16.1 Markov chains

This is an old version, view current version.

A Markov chain is a sequence of random variables \(\theta^{(1)}, \theta^{(2)},\ldots\) where each variable is conditionally independent of all other variables given the value of the previous value. Thus if \(\theta = \theta^{(1)}, \theta^{(2)},\ldots, \theta^{(N)}\), then

\[ p(\theta) = p(\theta^{(1)}) \prod_{n=2}^N p(\theta^{(n)}|\theta^{(n-1)}). \]

Stan uses Hamiltonian Monte Carlo to generate a next state in a manner described in the Hamiltonian Monte Carlo chapter.
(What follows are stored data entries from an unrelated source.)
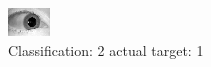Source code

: \begin{figure}[h!]
\begin{center}
\includegraphics[width=0.60\columnwidth]{figures/ID1552_class_2_target_1.png}
\end{center}
\caption{ Classification: 2 actual target: 1}
\label{fig:ID1552_class_2_target_1}
\end{figure}
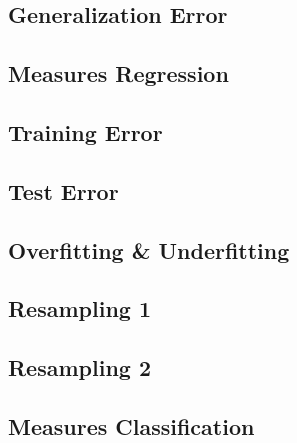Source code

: 

\subsection{Generalization Error}


\subsection{Measures Regression}


\subsection{Training Error}


\subsection{Test Error}


\subsection{Overfitting \& Underfitting}


\subsection{Resampling 1}


\subsection{Resampling 2}


\subsection{Measures Classification}


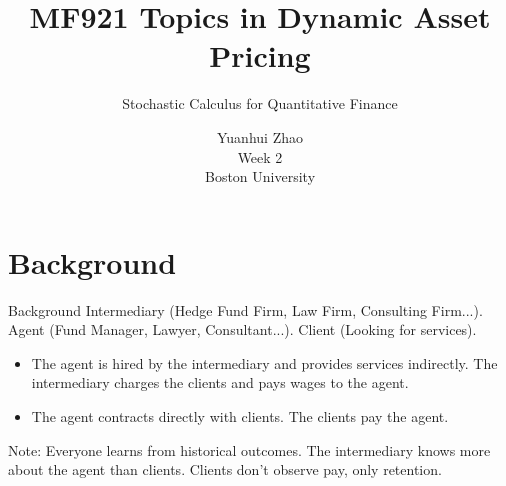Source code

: \documentclass{beamer}
\title{MF921 Topics in Dynamic Asset Pricing}
\author{Stochastic Calculus for Quantitative Finance}
\date{Yuanhui Zhao\\Week 2\\Boston University}
\begin{document}
\frame{\titlepage}

\section{Background}
\begin{frame}{Background}
Intermediary (Hedge Fund Firm, Law Firm, Consulting Firm...).  
Agent (Fund Manager, Lawyer, Consultant...).  
Client (Looking for services).

\vspace{2em}
\begin{itemize}
    \item The agent is hired by the intermediary and provides services indirectly. The intermediary charges the clients and pays wages to the agent.
    \vspace{1em}
    \item The agent contracts directly with clients. The clients pay the agent.
\end{itemize}

\vspace{1em}
Note: Everyone learns from historical outcomes. The intermediary knows more about the agent than clients. Clients don’t observe pay, only retention.
\end{frame}

\end{document}
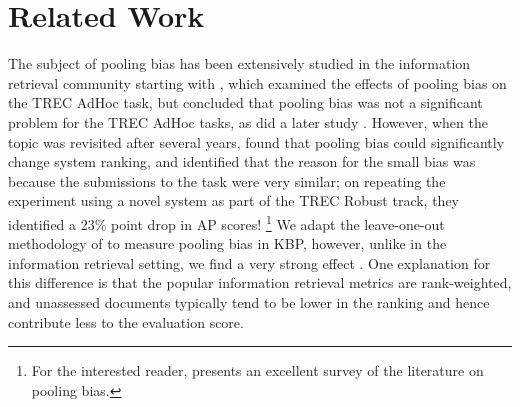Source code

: \section{Related Work}
\label{sec:related}

The subject of pooling bias has been extensively studied in the information retrieval community starting with \citet{zobel1998reliable}, which examined the effects of pooling bias on the TREC AdHoc task, but concluded that pooling bias was not a significant problem for the TREC AdHoc tasks, as did a later study \citep{voorhees1999overview}.
However, when the topic was revisited after several years, \citet{buckley2004incomplete} found that pooling bias could significantly change system ranking, and \citet{buckley2007bias} identified that the reason for the small bias was because the submissions to the task were very similar; on repeating the experiment using a novel system as part of the TREC Robust track, they identified a 23\% point drop in AP scores!%
\footnote{For the interested reader, \citet{weber2010measurement} presents an excellent survey of the literature on pooling bias.}
We adapt the leave-one-out methodology of \citet{zobel1998reliable} to measure pooling bias in KBP, however, unlike in the information retrieval setting, we find a very strong effect .
One explanation for this difference is that the popular information retrieval metrics are rank-weighted, and unassessed documents typically tend to be lower in the ranking and hence contribute less to the evaluation score.

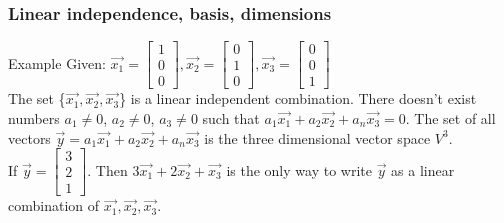 \begin{frame}
	\frametitle{Linear independence, basis, dimensions}
	\begin{block}{Example}
		Given: $\overrightarrow{x_1}=\begin{bmatrix} 1\\0\\0\end{bmatrix}, \overrightarrow{x_2}=\begin{bmatrix} 0\\1\\0\end{bmatrix}, \overrightarrow{x_3}=\begin{bmatrix} 0\\0\\1\end{bmatrix}$\\
		The set \{$\overrightarrow{x_1},\overrightarrow{x_2},\overrightarrow{x_3}$\} is a linear independent combination. There doesn't exist numbers $a_1\neq0$, $a_2\neq0$, $a_3\neq0$ such that $a_1\overrightarrow{x_1}+a_2\overrightarrow{x_2}+a_n\overrightarrow{x_3}=0$. The set of all vectors $\overrightarrow{y}= a_1\overrightarrow{x_1}+ a_2\overrightarrow{x_2}+ a_n\overrightarrow{x_3}$ is the three dimensional vector space $V^3$.\\
		If $\overrightarrow{y}=\begin{bmatrix} 3\\2\\1\end{bmatrix}$. Then $3\overrightarrow{x_1}+2\overrightarrow{x_2}+\overrightarrow{x_3}$ is the only way to write $\overrightarrow{y}$ as a linear combination of $\overrightarrow{x_1},\overrightarrow{x_2},\overrightarrow{x_3}$.
	\end{block}
\end{frame}

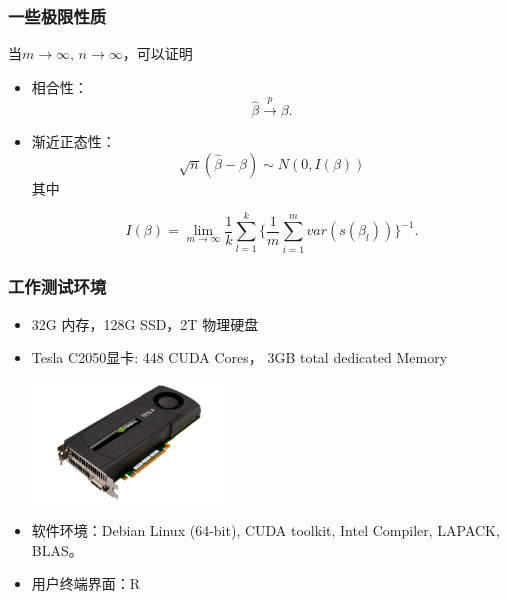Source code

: \documentclass[10pt]{beamer}
\begin{document}
\begin{frame}
  \frametitle{一些极限性质}

当$m \to \infty$, $n \to \infty$，可以证明
  \begin{itemize}
  \item 相合性：
    \begin{equation*}
      {\widehat \beta} \xrightarrow{p} \beta.
    \end{equation*}

  \item 渐近正态性：
    \begin{equation*}
      \sqrt{n} (\widehat \beta -\beta) \sim N(0, I(\beta))
    \end{equation*}
    其中

    \begin{equation*}
      I(\beta) = \lim \limits_{m \to \infty} \frac{1}{k}\sum_{l=1}^k
      \{\frac{1}{m}\sum_{i=1}^m var (s(\beta_l))\}^{-1}.
\end{equation*}



  \end{itemize}
\end{frame}




\begin{frame}
  \frametitle{工作测试环境}

  \begin{itemize}

  \item 32G 内存，128G SSD，2T 物理硬盘
  \item Tesla C2050显卡: 448 CUDA Cores， 3GB total dedicated Memory

    \includegraphics[width=0.4\textwidth]{tesla}


  \item 软件环境：Debian Linux (64-bit), CUDA toolkit, Intel Compiler,
    LAPACK, BLAS。

  \item 用户终端界面：R

  \end{itemize}

\end{frame}
\end{document}
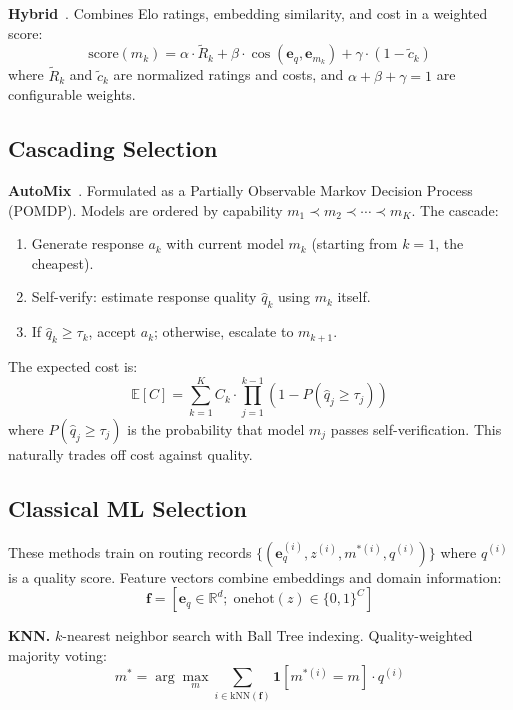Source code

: \noindent\textbf{Hybrid}~\cite{hu2024routerbench}.
Combines Elo ratings, embedding similarity, and cost in a weighted score:
\begin{equation}
  \text{score}(m_k) = \alpha \cdot \tilde{R}_k + \beta \cdot \cos(\mathbf{e}_q, \mathbf{e}_{m_k}) + \gamma \cdot (1 - \tilde{c}_k)
\end{equation}
where $\tilde{R}_k$ and $\tilde{c}_k$ are normalized ratings and costs, and $\alpha + \beta + \gamma = 1$ are configurable weights.

\subsection{Cascading Selection}

\noindent\textbf{AutoMix}~\cite{aggarwal2023automix}.
Formulated as a Partially Observable Markov Decision Process (POMDP).
Models are ordered by capability $m_1 \prec m_2 \prec \cdots \prec m_K$.
The cascade:
\begin{enumerate}
  \item Generate response $a_k$ with current model $m_k$ (starting from $k=1$, the cheapest).
  \item Self-verify: estimate response quality $\hat{q}_k$ using $m_k$ itself.
  \item If $\hat{q}_k \geq \tau_k$, accept $a_k$; otherwise, escalate to $m_{k+1}$.
\end{enumerate}
The expected cost is:
\begin{equation}
  \mathbb{E}[C] = \sum_{k=1}^{K} C_k \cdot \prod_{j=1}^{k-1}(1 - P(\hat{q}_j \geq \tau_j))
\end{equation}
where $P(\hat{q}_j \geq \tau_j)$ is the probability that model $m_j$ passes self-verification.
This naturally trades off cost against quality.

\subsection{Classical ML Selection}

These methods train on routing records $\{(\mathbf{e}_q^{(i)}, z^{(i)}, m^{*(i)}, q^{(i)})\}$ where $q^{(i)}$ is a quality score.
Feature vectors combine embeddings and domain information:
\begin{equation}
  \mathbf{f} = [\mathbf{e}_q \in \mathbb{R}^d; \; \text{onehot}(z) \in \{0,1\}^C]
\end{equation}

\noindent\textbf{KNN.}
$k$-nearest neighbor search with Ball Tree indexing.
Quality-weighted majority voting:
\begin{equation}
  m^* = \arg\max_m \sum_{i \in \text{kNN}(\mathbf{f})} \mathbf{1}[m^{*(i)} = m] \cdot q^{(i)}
\end{equation}

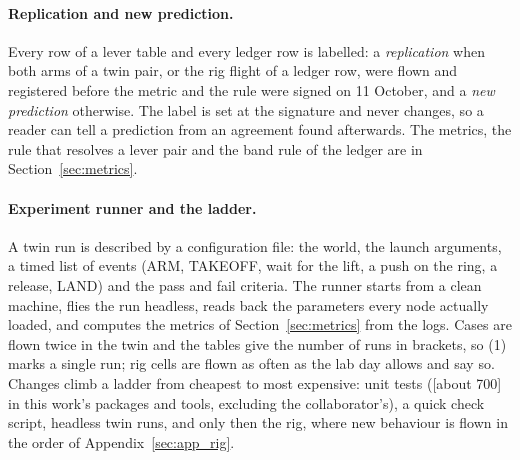 \paragraph{Replication and new prediction.} Every row of a lever table and every ledger row is labelled: a
\emph{replication} when both arms of a twin pair, or the rig flight of a ledger row, were flown and registered
before the metric and the rule were signed on 11 October, and a \emph{new prediction} otherwise. The label is set
at the signature and never changes, so a reader can tell a prediction from an agreement found afterwards. The
metrics, the rule that resolves a lever pair and the band rule of the ledger are in Section~\ref{sec:metrics}.

\paragraph{Experiment runner and the ladder.} A twin run is described by a configuration file: the world, the
launch arguments, a timed list of events (ARM, TAKEOFF, wait for the lift, a push on the ring, a release, LAND)
and the pass and fail criteria. The runner starts from a clean machine, flies the run headless, reads back the
parameters every node actually loaded, and computes the metrics of Section~\ref{sec:metrics} from the logs. Cases
are flown twice in the twin and the tables give the number of runs in brackets, so (1) marks a single run; rig
cells are flown as often as the lab day allows and say so. Changes climb a ladder from cheapest to most expensive:
unit tests ([about 700] in this work's packages and tools, excluding the collaborator's), a quick check script,
headless twin runs, and only then the rig, where new behaviour is flown in the order of
Appendix~\ref{sec:app_rig}.
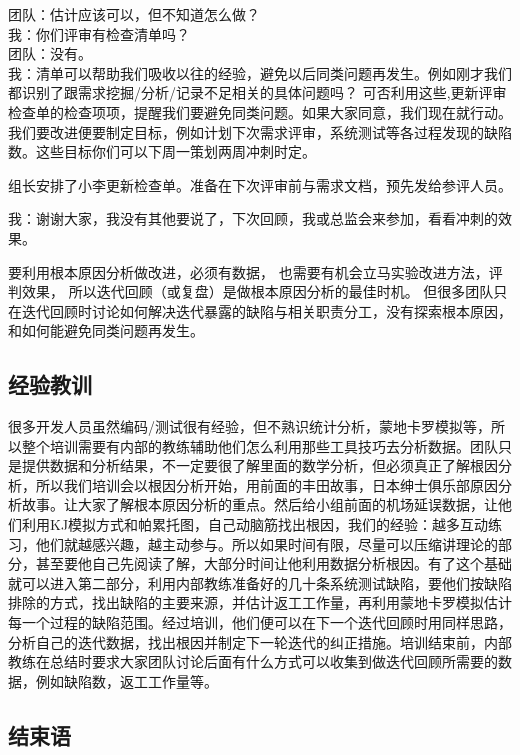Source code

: 团队：估计应该可以，但不知道怎么做？\\
我：你们评审有检查清单吗？\\
团队：没有。\\
我：清单可以帮助我们吸收以往的经验，避免以后同类问题再发生。例如刚才我们都识别了跟需求挖掘/分析/记录不足相关的具体问题吗？
可否利用这些,更新评审检查单的检查项项，提醒我们要避免同类问题。如果大家同意，我们现在就行动。我们要改进便要制定目标，例如计划下次需求评审，系统测试等各过程发现的缺陷数。这些目标你们可以下周一策划两周冲刺时定。

组长安排了小李更新检查单。准备在下次评审前与需求文档，预先发给参评人员。

我：谢谢大家，我没有其他要说了，下次回顾，我或总监会来参加，看看冲刺的效果。

要利用根本原因分析做改进，必须有数据，
也需要有机会立马实验改进方法，评判效果，
所以迭代回顾（或复盘）是做根本原因分析的最佳时机。
但很多团队只在迭代回顾时讨论如何解决迭代暴露的缺陷与相关职责分工，没有探索根本原因，
和如何能避免同类问题再发生。

\hypertarget{ux7ecfux9a8cux6559ux8bad}{%
\subsection{经验教训}\label{ux7ecfux9a8cux6559ux8bad}}

很多开发人员虽然编码/测试很有经验，但不熟识统计分析，蒙地卡罗模拟等，所以整个培训需要有内部的教练辅助他们怎么利用那些工具技巧去分析数据。团队只是提供数据和分析结果，不一定要很了解里面的数学分析，但必须真正了解根因分析，所以我们培训会以根因分析开始，用前面的丰田故事，日本绅士俱乐部原因分析故事。让大家了解根本原因分析的重点。然后给小组前面的机场延误数据，让他们利用KJ模拟方式和帕累托图，自己动脑筋找出根因，我们的经验：越多互动练习，他们就越感兴趣，越主动参与。所以如果时间有限，尽量可以压缩讲理论的部分，甚至要他自己先阅读了解，大部分时间让他利用数据分析根因。有了这个基础就可以进入第二部分，利用内部教练准备好的几十条系统测试缺陷，要他们按缺陷排除的方式，找出缺陷的主要来源，并估计返工工作量，再利用蒙地卡罗模拟估计每一个过程的缺陷范围。经过培训，他们便可以在下一个迭代回顾时用同样思路，分析自己的迭代数据，找出根因并制定下一轮迭代的纠正措施。培训结束前，内部教练在总结时要求大家团队讨论后面有什么方式可以收集到做迭代回顾所需要的数据，例如缺陷数，返工工作量等。

\hypertarget{ux7ed3ux675fux8bed}{%
\subsection{结束语}\label{ux7ed3ux675fux8bed}}

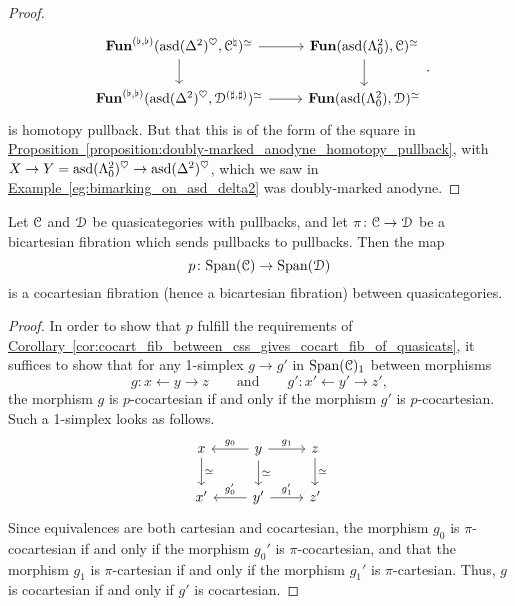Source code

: \documentclass[main.tex]{subfiles}
\begin{document}
\begin{proof}
  \begin{equation*}
    \begin{tikzcd}
      \Fun^{(\flat, \flat)}(\asd(\Delta^{2})^{\heartsuit}, \category{C}^{\natural})^{\simeq}
      \arrow[r]
      \arrow[d]
      & \Fun(\asd(\Lambda^{2}_{0}), \category{C})^{\simeq}
      \arrow[d]
      \\
      \Fun^{(\flat, \flat)}(\asd(\Delta^{2})^{\heartsuit}, \category{D}^{(\sharp, \sharp)})^{\simeq}
      \arrow[r]
      & \Fun(\asd(\Lambda^{2}_{0}), \category{D})^{\simeq}
    \end{tikzcd}.
  \end{equation*}
  is homotopy pullback. But that this is of the form of the square in \hyperref[proposition:doubly-marked_anodyne_homotopy_pullback]{Proposition~\ref*{proposition:doubly-marked_anodyne_homotopy_pullback}}, with $X \to Y = \mathrm{asd}(\Lambda^{2}_{0})^{\heartsuit} \to \mathrm{asd}(\Delta^{2})^{\heartsuit}$, which we saw in \hyperref[eg:bimarking_on_asd_delta2]{Example~\ref*{eg:bimarking_on_asd_delta2}} was doubly-marked anodyne.
\end{proof}

\begin{theorem}
  Let $\mathcal{C}$ and $\mathcal{D}$ be quasicategories with pullbacks, and let $\pi\colon \mathcal{C} \to \mathcal{D}$ be a bicartesian fibration which sends pullbacks to pullbacks. Then the map
  \begin{equation*}
    p\colon \mathrm{Span}(\mathcal{C}) \to \mathrm{Span}(\mathcal{D})
  \end{equation*}
  is a cocartesian fibration (hence a bicartesian fibration) between quasicategories.
\end{theorem}
\begin{proof}
  In order to show that $p$ fulfill the requirements of \hyperref[cor:cocart_fib_between_css_gives_cocart_fib_of_quasicats]{Corollary~\ref*{cor:cocart_fib_between_css_gives_cocart_fib_of_quasicats}}, it suffices to show that for any 1-simplex $g \to g'$ in $\mathrm{Span}(\mathcal{C})_{1}$ between morphisms
  \begin{equation*}
    g\colon x \leftarrow y \to z \qquad\text{and}\qquad g'\colon x' \leftarrow y' \to z',
  \end{equation*}
  the morphism $g$ is $p$-cocartesian if and only if the morphism $g'$ is $p$-cocartesian. Such a 1-simplex looks as follows.
  \begin{equation*}
    \begin{tikzcd}
      x
      \arrow[d, "\simeq"]
      & y
      \arrow[l, swap, "g_{0}"]
      \arrow[r, "g_{1}"]
      \arrow[d, "\simeq"]
      & z
      \arrow[d, "\simeq"]
      \\
      x'
      & y'
      \arrow[l, swap, "g'_{0}"]
      \arrow[r, "g'_{1}"]
      & z'
    \end{tikzcd}
  \end{equation*}
  Since equivalences are both cartesian and cocartesian, the morphism $g_{0}$ is $\pi$-cocartesian if and only if the morphism $g_{0}'$ is $\pi$-cocartesian, and that the morphism $g_{1}$ is $\pi$-cartesian if and only if the morphism $g_{1}'$ is $\pi$-cartesian. Thus, $g$ is cocartesian if and only if $g'$ is cocartesian.
\end{proof}
\end{document}
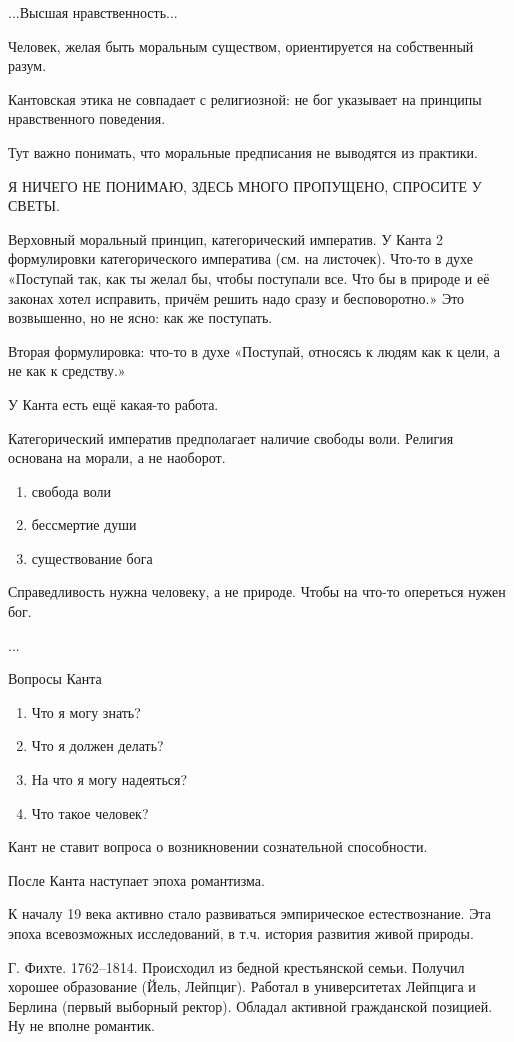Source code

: ...Высшая нравственность...

Человек, желая быть моральным существом, ориентируется на собственный разум.

Кантовская этика не совпадает с религиозной: не бог указывает на принципы нравственного поведения.

Тут важно понимать, что моральные предписания не выводятся из практики.

Я НИЧЕГО НЕ ПОНИМАЮ, ЗДЕСЬ МНОГО ПРОПУЩЕНО, СПРОСИТЕ У СВЕТЫ.

Верховный моральный принцип, категорический императив.
У Канта 2 формулировки категорического императива (см. на листочек). Что-то в духе «Поступай так, как ты желал бы, чтобы поступали все. Что бы в природе и её законах хотел исправить, причём решить надо сразу и бесповоротно.»  Это возвышенно, но не ясно: как же поступать.

Вторая формулировка: что-то в духе «Поступай, относясь к людям как к цели, а не как к средству.»

У Канта есть ещё какая-то работа.

Категорический императив предполагает наличие свободы воли. Религия основана на морали, а не наоборот. 

\begin{enumerate}
	\item свобода воли
	\item бессмертие души
	\item существование бога
\end{enumerate}


Справедливость нужна человеку, а не природе. Чтобы на что-то опереться нужен бог.

...

Вопросы Канта
\begin{enumerate}
	\item Что я могу знать?
	\item Что я должен делать?
	\item На что я могу надеяться?
	\item Что такое человек?
\end{enumerate}

Кант не ставит вопроса о возникновении сознательной способности.

После Канта наступает эпоха романтизма. 

К началу 19 века активно стало развиваться эмпирическое естествознание. Эта эпоха всевозможных исследований, в т.ч. история развития живой природы.

Г. Фихте. 1762--1814. Происходил из бедной крестьянской семьи. Получил хорошее образование (Йель, Лейпциг). Работал в университетах Лейпцига и Берлина (первый выборный ректор). Обладал активной гражданской позицией.
Ну не вполне романтик. 

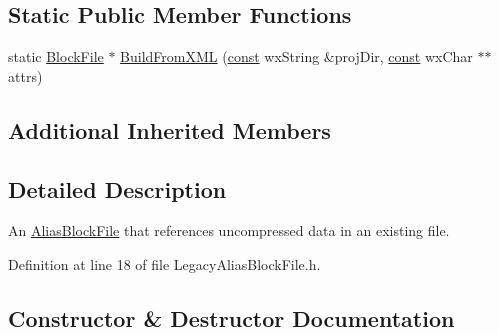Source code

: \subsection*{Static Public Member Functions}
\begin{DoxyCompactItemize}
\item 
static \hyperlink{class_block_file}{Block\+File} $\ast$ \hyperlink{class_legacy_alias_block_file_a46703b3000db88d305cddd3fd79ce9da}{Build\+From\+X\+ML} (\hyperlink{getopt1_8c_a2c212835823e3c54a8ab6d95c652660e}{const} wx\+String \&proj\+Dir, \hyperlink{getopt1_8c_a2c212835823e3c54a8ab6d95c652660e}{const} wx\+Char $\ast$$\ast$attrs)
\end{DoxyCompactItemize}
\subsection*{Additional Inherited Members}


\subsection{Detailed Description}
An \hyperlink{class_alias_block_file}{Alias\+Block\+File} that references uncompressed data in an existing file. 

Definition at line 18 of file Legacy\+Alias\+Block\+File.\+h.



\subsection{Constructor \& Destructor Documentation}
The Markov chains Stan and other MCMC samplers generate are ergodic in the sense required by the Markov chain central limit theorem, meaning roughly that there is a reasonable chance of reaching one value of \(\theta\) from another. The Markov chains are also stationary, meaning that the transition probabilities do not change at different positions in the chain, so that for \(n, n' \geq 0\), the probability function \(p(\theta^{(n+1)}|\theta^{(n)})\) is the same as \(p(\theta^{(n'+1)}|\theta^{(n')})\) (following the convention of overloading random and bound variables and picking out a probability function by its arguments).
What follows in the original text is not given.